Chefarzt Institut für Labormedizin (IFLM), Solothurner Spitäler AG, Kantonsspital Olten, Baslerstrasse 150, 4601, Olten, Switzerland.
Curr Rheumatol Rep. 2010 Feb;12(1):58-63. doi: 10.1007/s11926-009-0079-0.
The antiphospholipid syndrome (APS) is an autoimmune disease characterized by thrombosis, recurrent fetal loss, and the presence of antiphospholipid antibodies (aPL). Recent data support the idea that the thrombotic activity in APS patients is attributed to enhanced cytokine release via activation of certain Toll-like receptors. To investigate these mechanisms more precisely, different experimental approaches were used to investigate this connection in detail. IgG fractions and/or monoclonal aPL, either generated from murine or human B cells were intensely used for stimulation experiments of monocytes, endothelial cells, or dendritic cells. All these stimuli induced an enhanced expression and secretion of cytokines, especially tumor necrosis factor (TNF)-alpha, caused by specific regulation or activation of Toll-like receptors. Using specific agonists or inhibitors could confirm the causal connection of these stimulatory effects. This review focuses on these recent developments, connecting the binding of aPL with the activity of Toll-like receptors, especially in monocytes, endothelial cells, and dendritic cells.
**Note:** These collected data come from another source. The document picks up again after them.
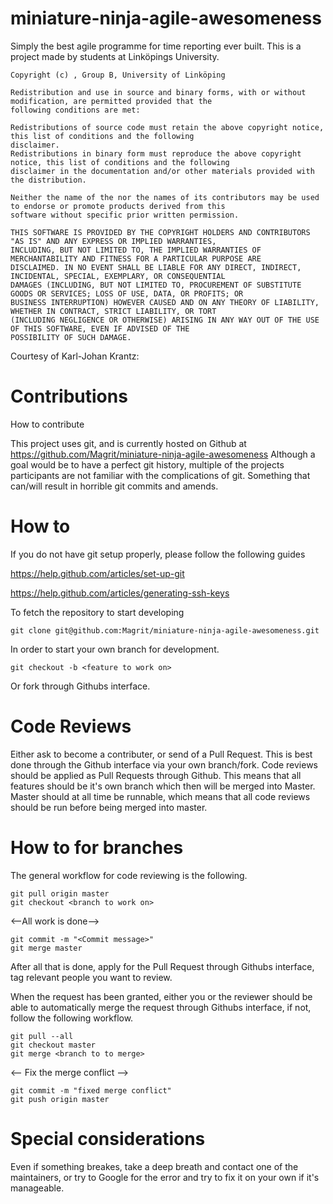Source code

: miniature-ninja-agile-awesomeness
=================================

Simply the best agile programme for time reporting ever built. This is a project made by students at Linköpings University.


```
Copyright (c) , Group B, University of Linköping

Redistribution and use in source and binary forms, with or without modification, are permitted provided that the
following conditions are met:

Redistributions of source code must retain the above copyright notice, this list of conditions and the following
disclaimer.
Redistributions in binary form must reproduce the above copyright notice, this list of conditions and the following
disclaimer in the documentation and/or other materials provided with the distribution.
        
Neither the name of the nor the names of its contributors may be used to endorse or promote products derived from this
software without specific prior written permission.
        
THIS SOFTWARE IS PROVIDED BY THE COPYRIGHT HOLDERS AND CONTRIBUTORS "AS IS" AND ANY EXPRESS OR IMPLIED WARRANTIES,
INCLUDING, BUT NOT LIMITED TO, THE IMPLIED WARRANTIES OF MERCHANTABILITY AND FITNESS FOR A PARTICULAR PURPOSE ARE
DISCLAIMED. IN NO EVENT SHALL BE LIABLE FOR ANY DIRECT, INDIRECT, INCIDENTAL, SPECIAL, EXEMPLARY, OR CONSEQUENTIAL
DAMAGES (INCLUDING, BUT NOT LIMITED TO, PROCUREMENT OF SUBSTITUTE GOODS OR SERVICES; LOSS OF USE, DATA, OR PROFITS; OR
BUSINESS INTERRUPTION) HOWEVER CAUSED AND ON ANY THEORY OF LIABILITY, WHETHER IN CONTRACT, STRICT LIABILITY, OR TORT
(INCLUDING NEGLIGENCE OR OTHERWISE) ARISING IN ANY WAY OUT OF THE USE OF THIS SOFTWARE, EVEN IF ADVISED OF THE
POSSIBILITY OF SUCH DAMAGE.
```
Courtesy of Karl-Johan Krantz:

Contributions
=================================
How to contribute

This project uses git, and is currently hosted on Github at https://github.com/Magrit/miniature-ninja-agile-awesomeness
Although a goal would be to have a perfect git history, multiple of the projects participants are not familiar with the complications of git. Something that can/will result in horrible git commits and amends.

How to
=================================
If you do not have git setup properly, please follow the following guides

https://help.github.com/articles/set-up-git

https://help.github.com/articles/generating-ssh-keys

To fetch the repository to start developing
```
git clone git@github.com:Magrit/miniature-ninja-agile-awesomeness.git
```

In order to start your own branch for development.
```
git checkout -b <feature to work on>
```

Or fork through Githubs interface.

Code Reviews
=================================
Either ask to become a contributer, or send of a Pull Request. This is best done through the Github interface via your own branch/fork. Code reviews should be applied as Pull Requests through Github. This means that all features should be it's own branch which then will be merged into Master.
Master should at all time be runnable, which means that all code reviews should be run before being merged into master.

How to for branches
=================================
The general workflow for code reviewing is the following.
```
git pull origin master
git checkout <branch to work on>
```
<--All work is done-->
```
git commit -m "<Commit message>"
git merge master
```

After all that is done, apply for the Pull Request through Githubs interface, tag relevant people you want to review.

When the request has been granted, either you or the reviewer should be able to automatically merge the request through Githubs interface, if not, follow the following workflow.
```
git pull --all
git checkout master
git merge <branch to to merge>
```
<-- Fix the merge conflict -->
```
git commit -m "fixed merge conflict"
git push origin master
```

Special considerations
=================================

Even if something breakes, take a deep breath and contact one of the maintainers, or try to Google for the error and try to fix it on your own if it's manageable.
抗磷脂综合征(APS)是一种自身免疫性疾病,其特征是血栓形成、复发性胎儿丢失和抗磷脂抗体(aPL)的存在。最近的数据支持这样一种观点,即 APS 患者的血栓形成活性归因于通过激活某些 Toll 样受体导致细胞因子释放增加。为了更精确地研究这些机制,使用了不同的实验方法来详细研究这种联系。IgG 片段和/或单克隆 aPL,无论是从鼠源还是人源 B 细胞产生的,都被强烈用于刺激单核细胞、内皮细胞或树突状细胞的实验。所有这些刺激物通过 Toll 样受体的特异性调节或激活诱导细胞因子(尤其是肿瘤坏死因子(TNF)-α)的表达和分泌增加。使用特异性激动剂或抑制剂可以证实这些刺激作用的因果关系。这篇综述重点介绍了这些最新的发展,将 aPL 的结合与 Toll 样受体的活性联系起来,特别是在单核细胞、内皮细胞和树突状细胞中。